» **EXERCISE**
Search the material below for "after" and copy every line where it occurs.

» **MATERIAL TO PROCESS**
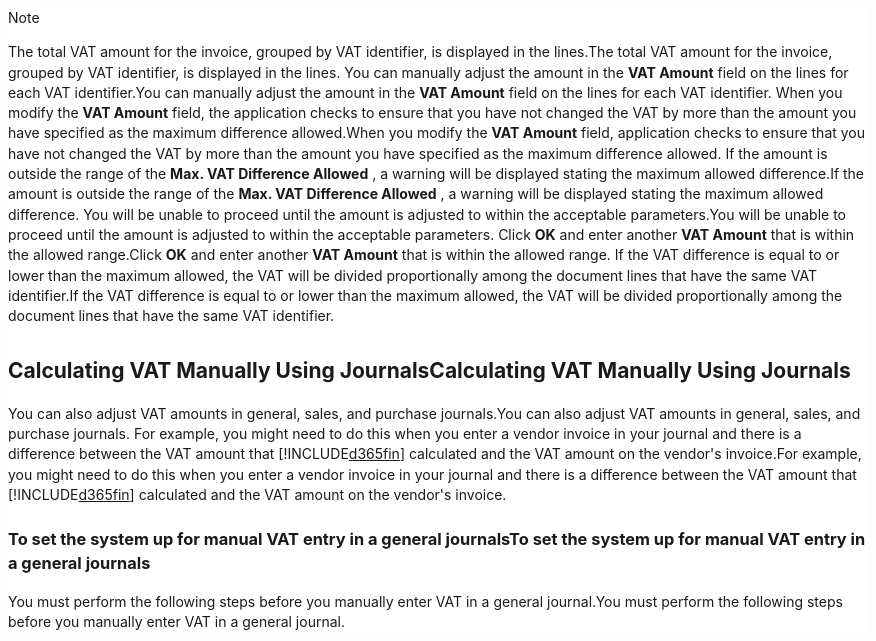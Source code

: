 > [!NOTE]  
> <span data-ttu-id="3bb47-164">The total VAT amount for the invoice, grouped by VAT identifier, is displayed in the lines.</span><span class="sxs-lookup"><span data-stu-id="3bb47-164">The total VAT amount for the invoice, grouped by VAT identifier, is displayed in the lines.</span></span> <span data-ttu-id="3bb47-165">You can manually adjust the amount in the **VAT Amount** field on the lines for each VAT identifier.</span><span class="sxs-lookup"><span data-stu-id="3bb47-165">You can manually adjust the amount in the **VAT Amount** field on the lines for each VAT identifier.</span></span> <span data-ttu-id="3bb47-166">When you modify the **VAT Amount** field, the application checks to ensure that you have not changed the VAT by more than the amount you have specified as the maximum difference allowed.</span><span class="sxs-lookup"><span data-stu-id="3bb47-166">When you modify the **VAT Amount** field, application checks to ensure that you have not changed the VAT by more than the amount you have specified as the maximum difference allowed.</span></span> <span data-ttu-id="3bb47-167">If the amount is outside the range of the **Max. VAT Difference Allowed** , a warning will be displayed stating the maximum allowed difference.</span><span class="sxs-lookup"><span data-stu-id="3bb47-167">If the amount is outside the range of the **Max. VAT Difference Allowed** , a warning will be displayed stating the maximum allowed difference.</span></span> <span data-ttu-id="3bb47-168">You will be unable to proceed until the amount is adjusted to within the acceptable parameters.</span><span class="sxs-lookup"><span data-stu-id="3bb47-168">You will be unable to proceed until the amount is adjusted to within the acceptable parameters.</span></span> <span data-ttu-id="3bb47-169">Click **OK** and enter another **VAT Amount** that is within the allowed range.</span><span class="sxs-lookup"><span data-stu-id="3bb47-169">Click **OK** and enter another **VAT Amount** that is within the allowed range.</span></span> <span data-ttu-id="3bb47-170">If the VAT difference is equal to or lower than the maximum allowed, the VAT will be divided proportionally among the document lines that have the same VAT identifier.</span><span class="sxs-lookup"><span data-stu-id="3bb47-170">If the VAT difference is equal to or lower than the maximum allowed, the VAT will be divided proportionally among the document lines that have the same VAT identifier.</span></span>  

## <a name="calculating-vat-manually-using-journals"></a><span data-ttu-id="3bb47-171">Calculating VAT Manually Using Journals</span><span class="sxs-lookup"><span data-stu-id="3bb47-171">Calculating VAT Manually Using Journals</span></span>  
<span data-ttu-id="3bb47-172">You can also adjust VAT amounts in general, sales, and purchase journals.</span><span class="sxs-lookup"><span data-stu-id="3bb47-172">You can also adjust VAT amounts in general, sales, and purchase journals.</span></span> <span data-ttu-id="3bb47-173">For example, you might need to do this when you enter a vendor invoice in your journal and there is a difference between the VAT amount that [!INCLUDE[d365fin](includes/d365fin_md.md)] calculated and the VAT amount on the vendor's invoice.</span><span class="sxs-lookup"><span data-stu-id="3bb47-173">For example, you might need to do this when you enter a vendor invoice in your journal and there is a difference between the VAT amount that [!INCLUDE[d365fin](includes/d365fin_md.md)] calculated and the VAT amount on the vendor's invoice.</span></span>  

### <a name="to-set-the-system-up-for-manual-vat-entry-in-a-general-journals"></a><span data-ttu-id="3bb47-174">To set the system up for manual VAT entry in a general journals</span><span class="sxs-lookup"><span data-stu-id="3bb47-174">To set the system up for manual VAT entry in a general journals</span></span>
<span data-ttu-id="3bb47-175">You must perform the following steps before you manually enter VAT in a general journal.</span><span class="sxs-lookup"><span data-stu-id="3bb47-175">You must perform the following steps before you manually enter VAT in a general journal.</span></span>  
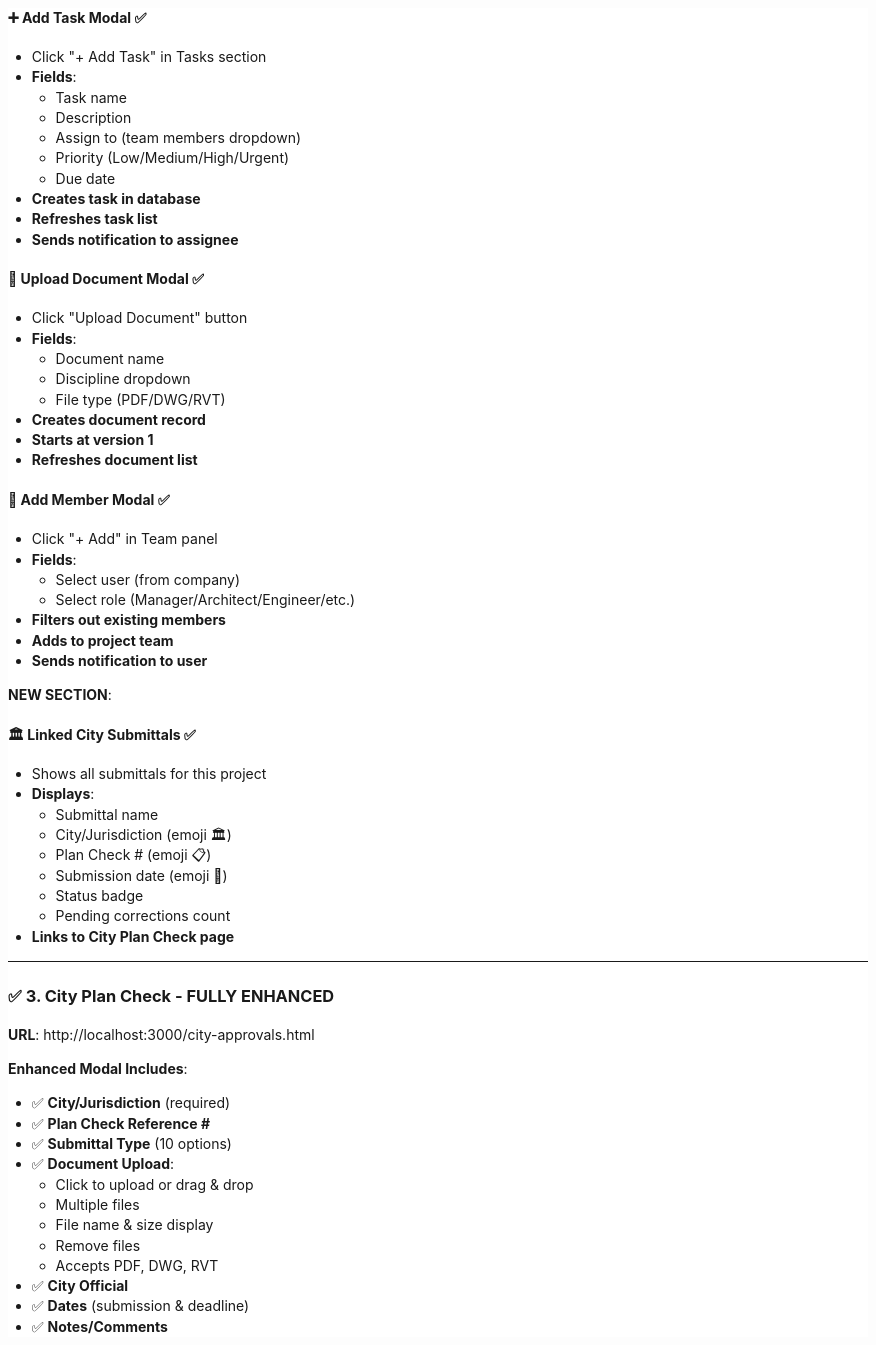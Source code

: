 #### ➕ **Add Task Modal** ✅
- Click "+ Add Task" in Tasks section
- **Fields**:
  - Task name
  - Description
  - Assign to (team members dropdown)
  - Priority (Low/Medium/High/Urgent)
  - Due date
- **Creates task in database**
- **Refreshes task list**
- **Sends notification to assignee**

#### 📄 **Upload Document Modal** ✅
- Click "Upload Document" button
- **Fields**:
  - Document name
  - Discipline dropdown
  - File type (PDF/DWG/RVT)
- **Creates document record**
- **Starts at version 1**
- **Refreshes document list**

#### 👥 **Add Member Modal** ✅
- Click "+ Add" in Team panel
- **Fields**:
  - Select user (from company)
  - Select role (Manager/Architect/Engineer/etc.)
- **Filters out existing members**
- **Adds to project team**
- **Sends notification to user**

**NEW SECTION**:
#### 🏛️ **Linked City Submittals** ✅
- Shows all submittals for this project
- **Displays**:
  - Submittal name
  - City/Jurisdiction (emoji 🏛️)
  - Plan Check # (emoji 📋)
  - Submission date (emoji 📅)
  - Status badge
  - Pending corrections count
- **Links to City Plan Check page**

---

### ✅ 3. City Plan Check - FULLY ENHANCED

**URL**: http://localhost:3000/city-approvals.html

**Enhanced Modal Includes**:
- ✅ **City/Jurisdiction** (required)
- ✅ **Plan Check Reference #**
- ✅ **Submittal Type** (10 options)
- ✅ **Document Upload**:
  - Click to upload or drag & drop
  - Multiple files
  - File name & size display
  - Remove files
  - Accepts PDF, DWG, RVT
- ✅ **City Official**
- ✅ **Dates** (submission & deadline)
- ✅ **Notes/Comments**
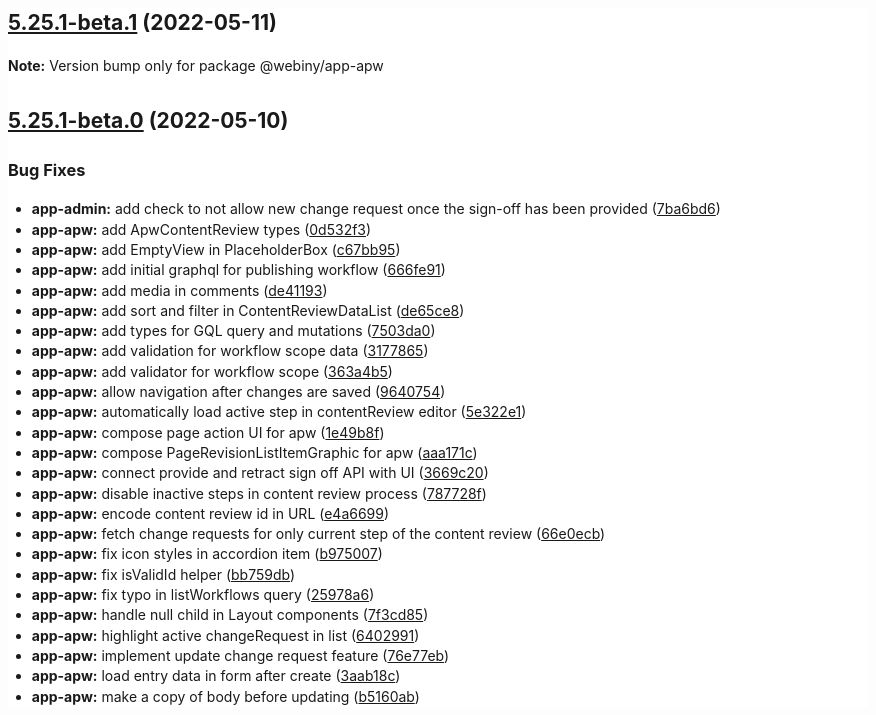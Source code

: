 ## [5.25.1-beta.1](https://github.com/webiny/webiny-js/compare/v5.25.1-beta.0...v5.25.1-beta.1) (2022-05-11)

**Note:** Version bump only for package @webiny/app-apw





## [5.25.1-beta.0](https://github.com/webiny/webiny-js/compare/v5.25.0...v5.25.1-beta.0) (2022-05-10)


### Bug Fixes

* **app-admin:** add check to not allow new change request once the sign-off has been provided ([7ba6bd6](https://github.com/webiny/webiny-js/commit/7ba6bd6267832c9b662711103e3e442f7426247f))
* **app-apw:** add ApwContentReview types ([0d532f3](https://github.com/webiny/webiny-js/commit/0d532f30a8d628294777f03d03ee5908e9f26c9c))
* **app-apw:** add EmptyView in PlaceholderBox ([c67bb95](https://github.com/webiny/webiny-js/commit/c67bb95335c5fd4fc3bf0d2fed395a1120ff2287))
* **app-apw:** add initial graphql for publishing workflow ([666fe91](https://github.com/webiny/webiny-js/commit/666fe9194f32d897b55098f32d296db215e20e3e))
* **app-apw:** add media in comments ([de41193](https://github.com/webiny/webiny-js/commit/de411938ef9792cfa6a70fe5299364cbdb6571d7))
* **app-apw:** add sort and filter in ContentReviewDataList ([de65ce8](https://github.com/webiny/webiny-js/commit/de65ce8bb1e6e2ef9b291876608d7e5b32305b73))
* **app-apw:** add types for GQL query and mutations ([7503da0](https://github.com/webiny/webiny-js/commit/7503da0f1546b95d85cd3f916669b4672ba01f92))
* **app-apw:** add validation for workflow scope data ([3177865](https://github.com/webiny/webiny-js/commit/3177865fe6c335d07494af5f46c76ecbf71b32e6))
* **app-apw:** add validator for workflow scope ([363a4b5](https://github.com/webiny/webiny-js/commit/363a4b5fd32d9940ebe697f2c47c16009b63514f))
* **app-apw:** allow navigation after changes are saved ([9640754](https://github.com/webiny/webiny-js/commit/9640754d06f9b6c7f8feefad2d1133b2d74acaaf))
* **app-apw:** automatically load active step in contentReview editor ([5e322e1](https://github.com/webiny/webiny-js/commit/5e322e10bd9c3f8e1c19cec6587ad854999b5d39))
* **app-apw:** compose page action UI for apw ([1e49b8f](https://github.com/webiny/webiny-js/commit/1e49b8ff63c542ccf1d6615cd18bd16256418464))
* **app-apw:** compose PageRevisionListItemGraphic for apw ([aaa171c](https://github.com/webiny/webiny-js/commit/aaa171ccec81920cfe0a312f50e40fa35135319d))
* **app-apw:** connect provide and retract sign off API with UI ([3669c20](https://github.com/webiny/webiny-js/commit/3669c202315061ed532e094c84f42c64f1dd07cd))
* **app-apw:** disable inactive steps in content review process ([787728f](https://github.com/webiny/webiny-js/commit/787728fae0a57389d1df4f51d42cb7eab134cfa7))
* **app-apw:** encode content review id in URL ([e4a6699](https://github.com/webiny/webiny-js/commit/e4a669951815bae4eb1b4aa38f71a95a17f69414))
* **app-apw:** fetch change requests for only current step of the content review ([66e0ecb](https://github.com/webiny/webiny-js/commit/66e0ecbce49c4b0464db98c5c82e392351136af0))
* **app-apw:** fix icon styles in accordion item ([b975007](https://github.com/webiny/webiny-js/commit/b9750074c4974e8d72bab22cdd9a8e530c81f7ce))
* **app-apw:** fix isValidId helper ([bb759db](https://github.com/webiny/webiny-js/commit/bb759dbd078709c4d2c2f3d3e0bb3f86469928bf))
* **app-apw:** fix typo in listWorkflows query ([25978a6](https://github.com/webiny/webiny-js/commit/25978a6f26768c172f2ae71f520a529bf35cd275))
* **app-apw:** handle null child in Layout components ([7f3cd85](https://github.com/webiny/webiny-js/commit/7f3cd85e3328a2121e3c2793d5c8749b153c834b))
* **app-apw:** highlight active changeRequest in list ([6402991](https://github.com/webiny/webiny-js/commit/64029916168b33711dc54dc3b2012779dbfaf30b))
* **app-apw:** implement update change request feature ([76e77eb](https://github.com/webiny/webiny-js/commit/76e77eb2e66e7a80b32329e862a717dd30392291))
* **app-apw:** load entry data in form after create ([3aab18c](https://github.com/webiny/webiny-js/commit/3aab18c20b7d418f60cf53d1669521afd19ab5e4))
* **app-apw:** make a copy of body before updating ([b5160ab](https://github.com/webiny/webiny-js/commit/b5160ab46a415cb208ff44ac00caff779af417d2))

» **REPLY TO THE EXERCISE**
* **app-apw:** allow navigation after changes are saved ([9640754](https://github.com/webiny/webiny-js/commit/9640754d06f9b6c7f8feefad2d1133b2d74acaaf))
* **app-apw:** load entry data in form after create ([3aab18c](https://github.com/webiny/webiny-js/commit/3aab18c20b7d418f60cf53d1669521afd19ab5e4))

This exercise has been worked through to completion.